# Task goal
Track down each line below containing the string "going" and copy it.

--------

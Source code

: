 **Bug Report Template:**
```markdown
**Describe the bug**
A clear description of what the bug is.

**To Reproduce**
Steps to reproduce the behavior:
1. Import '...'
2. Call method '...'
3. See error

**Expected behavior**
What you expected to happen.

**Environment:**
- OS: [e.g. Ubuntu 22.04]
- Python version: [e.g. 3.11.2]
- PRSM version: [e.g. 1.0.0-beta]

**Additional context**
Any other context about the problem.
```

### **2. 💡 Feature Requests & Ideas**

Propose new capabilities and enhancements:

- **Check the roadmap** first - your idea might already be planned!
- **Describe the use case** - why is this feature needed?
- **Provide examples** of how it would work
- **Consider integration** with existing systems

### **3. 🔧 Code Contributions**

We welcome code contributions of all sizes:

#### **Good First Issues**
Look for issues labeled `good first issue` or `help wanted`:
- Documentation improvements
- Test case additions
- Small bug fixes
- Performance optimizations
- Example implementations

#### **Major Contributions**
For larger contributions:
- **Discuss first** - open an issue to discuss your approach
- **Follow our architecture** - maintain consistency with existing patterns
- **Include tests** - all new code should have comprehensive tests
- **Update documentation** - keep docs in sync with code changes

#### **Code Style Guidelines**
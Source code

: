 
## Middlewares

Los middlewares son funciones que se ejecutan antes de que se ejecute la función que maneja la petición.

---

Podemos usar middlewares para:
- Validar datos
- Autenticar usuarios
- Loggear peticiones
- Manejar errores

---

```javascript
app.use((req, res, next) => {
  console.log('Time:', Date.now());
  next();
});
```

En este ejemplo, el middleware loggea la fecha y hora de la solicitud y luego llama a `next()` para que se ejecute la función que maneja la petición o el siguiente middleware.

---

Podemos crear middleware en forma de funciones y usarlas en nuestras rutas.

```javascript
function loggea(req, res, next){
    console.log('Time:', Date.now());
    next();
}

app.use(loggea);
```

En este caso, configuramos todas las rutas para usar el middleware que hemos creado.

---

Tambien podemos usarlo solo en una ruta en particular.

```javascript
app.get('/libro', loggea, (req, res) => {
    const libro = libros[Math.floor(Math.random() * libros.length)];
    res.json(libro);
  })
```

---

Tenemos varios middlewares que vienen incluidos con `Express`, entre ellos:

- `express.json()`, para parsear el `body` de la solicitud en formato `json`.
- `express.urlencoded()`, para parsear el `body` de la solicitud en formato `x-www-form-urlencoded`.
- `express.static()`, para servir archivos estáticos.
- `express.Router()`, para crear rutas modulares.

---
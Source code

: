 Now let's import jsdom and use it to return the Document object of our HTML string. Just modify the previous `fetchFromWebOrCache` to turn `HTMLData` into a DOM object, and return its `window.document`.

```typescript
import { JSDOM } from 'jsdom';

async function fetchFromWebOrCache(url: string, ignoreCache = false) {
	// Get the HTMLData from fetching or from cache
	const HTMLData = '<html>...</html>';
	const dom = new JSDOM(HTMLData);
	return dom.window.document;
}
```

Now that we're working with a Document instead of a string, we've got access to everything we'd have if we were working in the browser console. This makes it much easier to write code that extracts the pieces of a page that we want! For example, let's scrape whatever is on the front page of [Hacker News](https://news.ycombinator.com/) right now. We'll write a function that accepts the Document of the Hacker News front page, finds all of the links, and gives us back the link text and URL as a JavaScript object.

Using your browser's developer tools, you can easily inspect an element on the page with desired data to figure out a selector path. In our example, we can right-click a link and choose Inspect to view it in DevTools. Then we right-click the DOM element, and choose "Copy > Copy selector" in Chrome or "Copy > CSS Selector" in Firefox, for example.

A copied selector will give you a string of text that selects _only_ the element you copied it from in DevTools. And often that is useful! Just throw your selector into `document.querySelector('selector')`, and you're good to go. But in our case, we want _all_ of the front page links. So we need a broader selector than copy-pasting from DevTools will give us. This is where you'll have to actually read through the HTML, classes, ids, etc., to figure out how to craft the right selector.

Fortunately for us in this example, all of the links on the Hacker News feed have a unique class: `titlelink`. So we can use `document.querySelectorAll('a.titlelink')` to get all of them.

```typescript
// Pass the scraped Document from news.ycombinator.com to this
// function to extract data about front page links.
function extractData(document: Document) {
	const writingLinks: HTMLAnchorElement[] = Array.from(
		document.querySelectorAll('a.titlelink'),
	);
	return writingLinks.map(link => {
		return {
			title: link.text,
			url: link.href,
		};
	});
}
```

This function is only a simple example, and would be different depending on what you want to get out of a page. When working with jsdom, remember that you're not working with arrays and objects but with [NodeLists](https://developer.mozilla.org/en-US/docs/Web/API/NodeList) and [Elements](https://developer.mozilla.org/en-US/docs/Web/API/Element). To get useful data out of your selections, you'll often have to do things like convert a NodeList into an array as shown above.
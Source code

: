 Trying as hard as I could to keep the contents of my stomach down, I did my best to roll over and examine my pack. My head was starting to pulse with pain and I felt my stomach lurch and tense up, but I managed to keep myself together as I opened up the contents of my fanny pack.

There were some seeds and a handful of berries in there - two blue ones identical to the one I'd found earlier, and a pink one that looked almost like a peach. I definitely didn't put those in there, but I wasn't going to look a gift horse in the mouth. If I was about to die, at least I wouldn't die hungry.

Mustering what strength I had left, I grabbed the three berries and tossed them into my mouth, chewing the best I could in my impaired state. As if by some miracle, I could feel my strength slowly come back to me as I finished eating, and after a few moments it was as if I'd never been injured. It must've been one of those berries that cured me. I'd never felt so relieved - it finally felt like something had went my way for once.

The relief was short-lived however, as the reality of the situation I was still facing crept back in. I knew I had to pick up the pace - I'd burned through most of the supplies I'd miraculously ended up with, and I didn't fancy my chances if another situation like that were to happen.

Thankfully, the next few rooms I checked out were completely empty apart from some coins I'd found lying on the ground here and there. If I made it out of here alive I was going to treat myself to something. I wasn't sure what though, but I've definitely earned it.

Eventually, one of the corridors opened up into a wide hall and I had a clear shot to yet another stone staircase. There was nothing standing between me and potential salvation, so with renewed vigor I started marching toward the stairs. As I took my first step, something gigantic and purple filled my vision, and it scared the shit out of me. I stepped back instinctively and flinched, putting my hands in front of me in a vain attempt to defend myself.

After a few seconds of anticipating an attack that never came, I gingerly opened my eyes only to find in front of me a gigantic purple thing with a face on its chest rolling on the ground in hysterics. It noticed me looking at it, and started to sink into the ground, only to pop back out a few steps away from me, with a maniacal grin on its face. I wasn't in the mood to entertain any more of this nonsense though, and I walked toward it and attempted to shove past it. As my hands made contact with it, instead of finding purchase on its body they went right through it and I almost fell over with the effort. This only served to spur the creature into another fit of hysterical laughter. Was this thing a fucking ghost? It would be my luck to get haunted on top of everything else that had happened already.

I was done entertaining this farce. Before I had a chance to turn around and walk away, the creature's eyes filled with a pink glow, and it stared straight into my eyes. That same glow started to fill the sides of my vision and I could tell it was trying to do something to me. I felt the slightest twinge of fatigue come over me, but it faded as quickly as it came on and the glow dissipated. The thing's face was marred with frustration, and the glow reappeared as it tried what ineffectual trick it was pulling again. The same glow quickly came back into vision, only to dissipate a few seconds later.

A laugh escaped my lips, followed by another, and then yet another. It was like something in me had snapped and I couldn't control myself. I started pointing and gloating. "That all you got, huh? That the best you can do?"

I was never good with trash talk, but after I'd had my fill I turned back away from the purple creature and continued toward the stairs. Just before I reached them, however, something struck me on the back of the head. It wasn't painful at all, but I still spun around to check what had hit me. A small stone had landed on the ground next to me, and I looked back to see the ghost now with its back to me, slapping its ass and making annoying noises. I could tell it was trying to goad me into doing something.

--------

# Reply
There were some seeds and a handful of berries in there - two blue ones identical to the one I'd found earlier, and a pink one that looked almost like a peach. I definitely didn't put those in there, but I wasn't going to look a gift horse in the mouth. If I was about to die, at least I wouldn't die hungry.
Thankfully, the next few rooms I checked out were completely empty apart from some coins I'd found lying on the ground here and there. If I made it out of here alive I was going to treat myself to something. I wasn't sure what though, but I've definitely earned it.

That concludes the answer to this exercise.